Much emphasis has been placed on the first part of the command, “Remember the Sabbath day, to keep it holy.” And not enough emphasis on what else the Lord said, “…and rested the seventh day.” This law of rest on the seventh day spells out the moral duty of man to worship the Lord, but also the basic need of man for a day of rest. He needs to look after himself and rest from his labour. Failure to do this has led to the many stresses of modern day life, where not only has man forgotten his Creator, but also his need to rest.
The Sabbath was part of the covenant between God and Israel. Strict regulations at the time were laid down under Mosaic Law regarding the keeping of the Sabbath. Many things could not be done yet the priests carried on all their duties and the Temple was full of activities. Even circumcision was performed on the Sabbath if it was the 8th day after birth. Later we find that that the Sabbath was abused by the introduction of many traditions. Many prophets spoke out and protested against the hypocrisy and abuse of the Sabbath.
The meaning of the Sabbath was lost over time by the many man-made restrictions relating to its observance, which to a large extent had become ritualistic and formal. Ironically, as the restrictions multiplied, so did the escape clauses to avoid keeping them. The Lord Jesus Christ often came into conflict with the Jewish leaders about the Sabbath. He clarified the true meaning of the Sabbath was when He said, “The Sabbath was made for man, not man for the Sabbath.” (Mark 2:27)
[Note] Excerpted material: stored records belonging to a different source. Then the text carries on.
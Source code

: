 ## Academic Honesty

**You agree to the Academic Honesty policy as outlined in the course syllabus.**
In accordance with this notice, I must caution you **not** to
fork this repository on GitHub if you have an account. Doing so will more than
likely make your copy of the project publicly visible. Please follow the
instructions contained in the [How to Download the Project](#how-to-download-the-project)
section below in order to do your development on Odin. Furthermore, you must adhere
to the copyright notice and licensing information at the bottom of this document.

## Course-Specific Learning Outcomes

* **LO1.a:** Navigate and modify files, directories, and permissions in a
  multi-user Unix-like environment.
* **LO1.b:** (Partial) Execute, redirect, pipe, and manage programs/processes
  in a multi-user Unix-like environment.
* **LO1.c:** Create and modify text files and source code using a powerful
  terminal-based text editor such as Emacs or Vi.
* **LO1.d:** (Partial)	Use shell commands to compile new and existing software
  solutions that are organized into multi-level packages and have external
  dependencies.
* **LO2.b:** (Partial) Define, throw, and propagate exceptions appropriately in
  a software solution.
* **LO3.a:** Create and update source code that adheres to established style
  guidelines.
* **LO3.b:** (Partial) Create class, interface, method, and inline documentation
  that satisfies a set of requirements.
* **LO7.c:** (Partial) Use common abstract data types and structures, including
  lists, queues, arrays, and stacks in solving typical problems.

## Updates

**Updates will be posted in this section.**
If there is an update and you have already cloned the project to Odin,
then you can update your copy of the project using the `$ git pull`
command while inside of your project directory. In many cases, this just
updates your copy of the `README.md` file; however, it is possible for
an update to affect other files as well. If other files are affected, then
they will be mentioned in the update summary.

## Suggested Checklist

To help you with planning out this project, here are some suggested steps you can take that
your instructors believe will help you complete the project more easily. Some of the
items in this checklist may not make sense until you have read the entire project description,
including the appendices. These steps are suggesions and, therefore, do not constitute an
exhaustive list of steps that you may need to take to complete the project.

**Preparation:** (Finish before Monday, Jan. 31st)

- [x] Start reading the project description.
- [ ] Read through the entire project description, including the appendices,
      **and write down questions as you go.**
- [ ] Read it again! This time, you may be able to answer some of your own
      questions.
The truth is that devotion could never be enforced by the law. The Lord wanted man to take time out and spend it with Him, meditating and resting. Man’s spiritual ingenuity found ways to take what God intended as beautiful time spent with Him, to sanitize, formalize and destroy it.
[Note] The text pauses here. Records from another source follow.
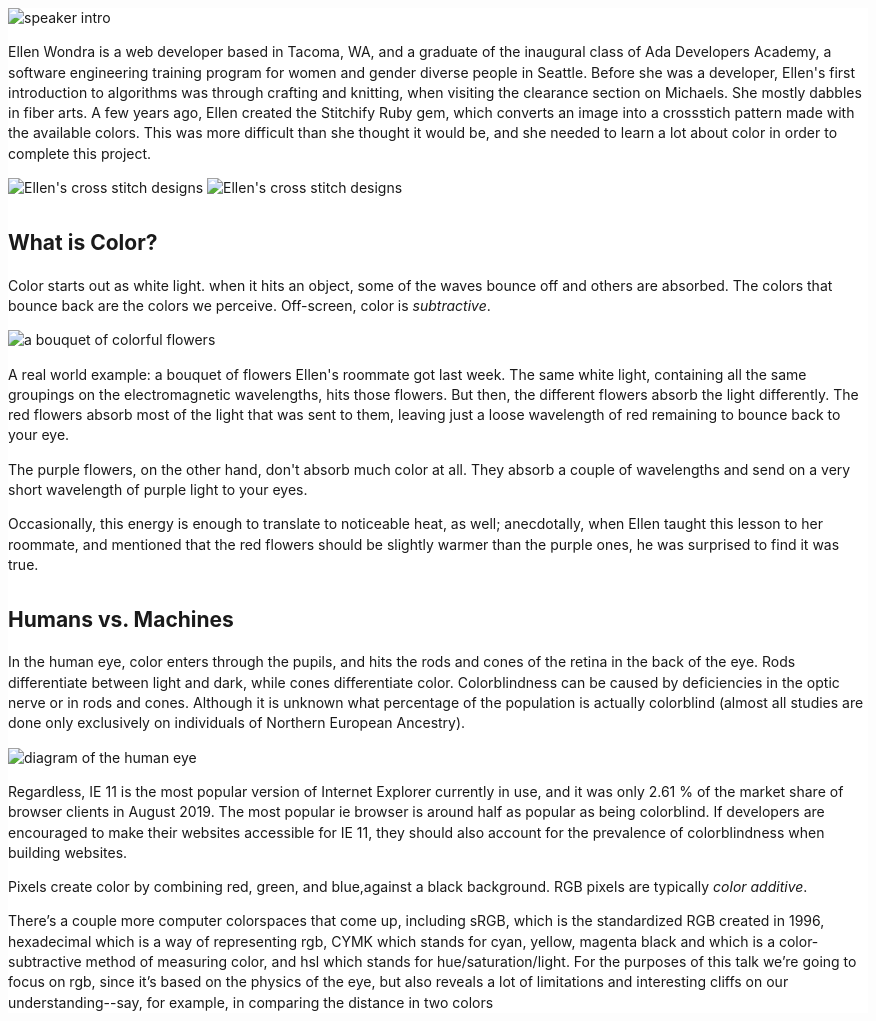 ![speaker intro](/blog/strange-loop-2019/complexities-intro.jpg)

Ellen Wondra is a web developer based in Tacoma, WA, and a graduate of the inaugural class of Ada Developers Academy, a software engineering training program for women and gender diverse people in Seattle. Before she was a developer, Ellen's first introduction to algorithms was through crafting and knitting, when visiting the clearance section on Michaels. She mostly dabbles in fiber arts. A few years ago, Ellen created the Stitchify Ruby gem, which converts an image into a crossstich pattern made with the available colors. This was more difficult than she thought it would be, and she needed to learn a lot about color in order to complete this project.

![Ellen's cross stitch designs](/blog/strange-loop-2019/cross-stitch-designs1.jpg)
![Ellen's cross stitch designs](/blog/strange-loop-2019/cross-stitch-designs2.jpg)
## What is Color?

Color starts out as white light. when it hits an object, some of the waves bounce off and others are absorbed. The colors that bounce back are the colors we perceive. Off-screen, color is *subtractive*.

![a bouquet of colorful flowers](/blog/strange-loop-2019/color-flowers.jpg)

A real world example: a bouquet of flowers Ellen's roommate got last week. The same white light, containing all the same groupings on the electromagnetic wavelengths, hits those flowers. But then, the different flowers absorb the light differently. The red flowers absorb most of the light that was sent to them, leaving just a loose wavelength of red remaining to bounce back to your eye.

The purple flowers, on the other hand, don't absorb much color at all. They absorb a couple of wavelengths and send on a very short wavelength of purple light to your eyes.

Occasionally, this energy is enough to translate to noticeable heat, as well; anecdotally, when Ellen taught this lesson to her roommate, and mentioned that the red flowers should be slightly warmer than the purple ones, he was surprised to find it was true.



## Humans vs. Machines

In the human eye, color enters through the pupils, and hits the rods and cones of the retina in the back of the eye. Rods differentiate between light and dark, while cones differentiate color. Colorblindness can be caused by deficiencies in the optic nerve or in rods and cones. Although it is unknown what percentage of the population is actually colorblind (almost all studies are done only exclusively on individuals of Northern European Ancestry).

![diagram of the human eye](/blog/strange-loop-2019/human-eye.jpg)

Regardless, IE 11 is the most popular version of Internet Explorer currently in use, and it was only 2.61 % of the market share of browser clients in August 2019. The most popular ie browser is around half as popular as being colorblind. If developers are encouraged to make their websites accessible for IE 11, they should also account for the prevalence of colorblindness when building websites.

Pixels create color by combining red, green, and blue,against a black background. RGB pixels are typically *color additive*.

There’s a couple more computer colorspaces that come up, including sRGB, which is the standardized RGB created in 1996, hexadecimal which is a way of representing rgb, CYMK which stands for cyan, yellow, magenta black and which is a color-subtractive method of measuring color, and hsl which stands for hue/saturation/light. For the purposes of this talk we’re going to focus on rgb, since it’s based on the physics of the eye, but also reveals a lot of limitations and interesting cliffs on our understanding--say, for example, in comparing the distance in two colors
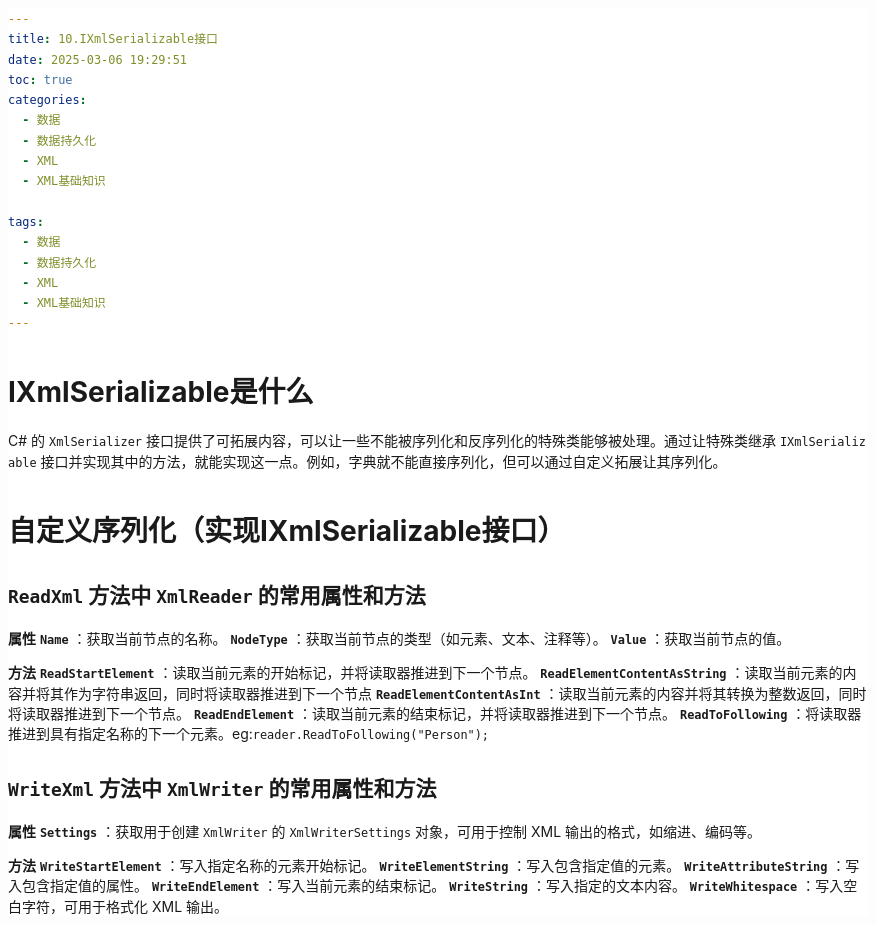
 ```yaml
---
title: 10.IXmlSerializable接口
date: 2025-03-06 19:29:51
toc: true
categories:
  - 数据
  - 数据持久化
  - XML
  - XML基础知识

tags:
  - 数据
  - 数据持久化
  - XML
  - XML基础知识
---
```


# IXmlSerializable是什么
C# 的 `XmlSerializer` 接口提供了可拓展内容，可以让一些不能被序列化和反序列化的特殊类能够被处理。通过让特殊类继承 `IXmlSerializable` 接口并实现其中的方法，就能实现这一点。例如，字典就不能直接序列化，但可以通过自定义拓展让其序列化。

# 自定义序列化（实现IXmlSerializable接口）

## `ReadXml` 方法中 `XmlReader` 的常用属性和方法
**属性**
**`Name`** ：获取当前节点的名称。
**`NodeType`** ：获取当前节点的类型（如元素、文本、注释等）。
**`Value`**  ：获取当前节点的值。

**方法**
**`ReadStartElement`** ：读取当前元素的开始标记，并将读取器推进到下一个节点。
**`ReadElementContentAsString`** ：读取当前元素的内容并将其作为字符串返回，同时将读取器推进到下一个节点
**`ReadElementContentAsInt`** ：读取当前元素的内容并将其转换为整数返回，同时将读取器推进到下一个节点。
**`ReadEndElement`** ：读取当前元素的结束标记，并将读取器推进到下一个节点。
**`ReadToFollowing`** ：将读取器推进到具有指定名称的下一个元素。eg:`reader.ReadToFollowing("Person");`



## `WriteXml` 方法中 `XmlWriter` 的常用属性和方法
**属性**
**`Settings`** ：获取用于创建 `XmlWriter` 的 `XmlWriterSettings` 对象，可用于控制 XML 输出的格式，如缩进、编码等。

**方法**
**`WriteStartElement`** ：写入指定名称的元素开始标记。
**`WriteElementString`** ：写入包含指定值的元素。
**`WriteAttributeString`** ：写入包含指定值的属性。
**`WriteEndElement`** ：写入当前元素的结束标记。
**`WriteString`** ：写入指定的文本内容。
**`WriteWhitespace`** ：写入空白字符，可用于格式化 XML 输出。
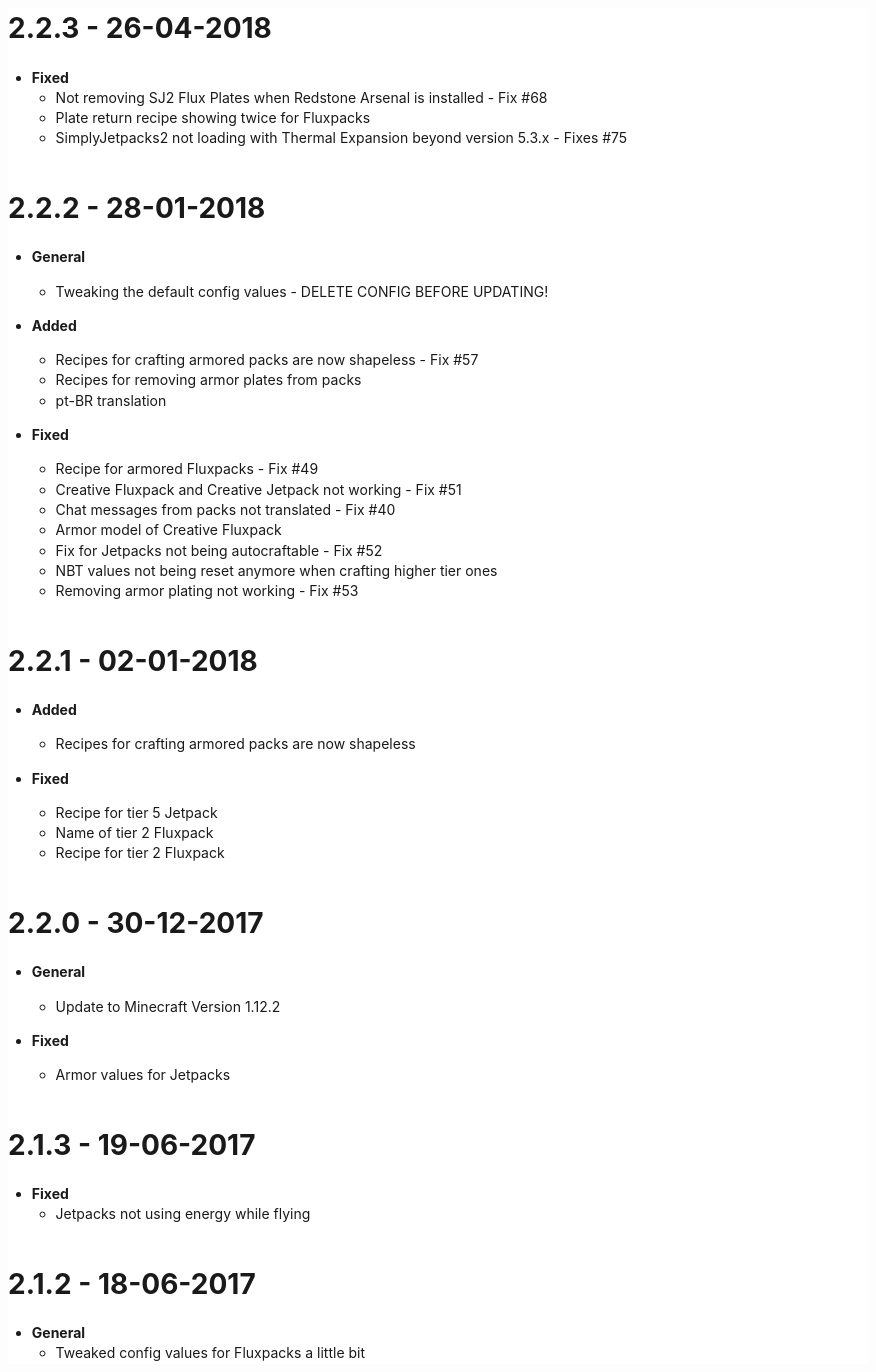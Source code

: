 # 2.2.3 - 26-04-2018
- **Fixed**
    - Not removing SJ2 Flux Plates when Redstone Arsenal is installed - Fix #68
    - Plate return recipe showing twice for Fluxpacks
    - SimplyJetpacks2 not loading with Thermal Expansion beyond version 5.3.x - Fixes #75

# 2.2.2 - 28-01-2018
- **General**
    - Tweaking the default config values - DELETE CONFIG BEFORE UPDATING!

- **Added**
    - Recipes for crafting armored packs are now shapeless - Fix #57
    - Recipes for removing armor plates from packs
    - pt-BR translation

- **Fixed**
    - Recipe for armored Fluxpacks - Fix #49
    - Creative Fluxpack and Creative Jetpack not working - Fix #51
    - Chat messages from packs not translated - Fix #40
    - Armor model of Creative Fluxpack
    - Fix for Jetpacks not being autocraftable - Fix #52
    - NBT values not being reset anymore when crafting higher tier ones
    - Removing armor plating not working - Fix #53

# 2.2.1 - 02-01-2018
- **Added**
    - Recipes for crafting armored packs are now shapeless

- **Fixed**
    - Recipe for tier 5 Jetpack
    - Name of tier 2 Fluxpack
    - Recipe for tier 2 Fluxpack

# 2.2.0 - 30-12-2017
- **General**
    - Update to Minecraft Version 1.12.2

- **Fixed**
    - Armor values for Jetpacks

# 2.1.3 - 19-06-2017
- **Fixed**
    - Jetpacks not using energy while flying

# 2.1.2 - 18-06-2017
- **General**
    - Tweaked config values for Fluxpacks a little bit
In New Testament writings we are told that the law was like a yoke of bondage from which Christians had been set free. Ceremonial Law was part of the old covenant which was done away with when Christ was crucified to the cross. Subsequently we do not have any grounds from which we can impose the Sabbath on Christians. Quite the opposite. We are told that that the Sabbath among other things was declared as a shadow of things to come (Colossians 2:17): “Let no man therefore judge you in meat, or in drink, or in respect of an holyday, or of the new moon, or of the Sabbath days: Which are a shadow of things to come; but the body is of Christ.”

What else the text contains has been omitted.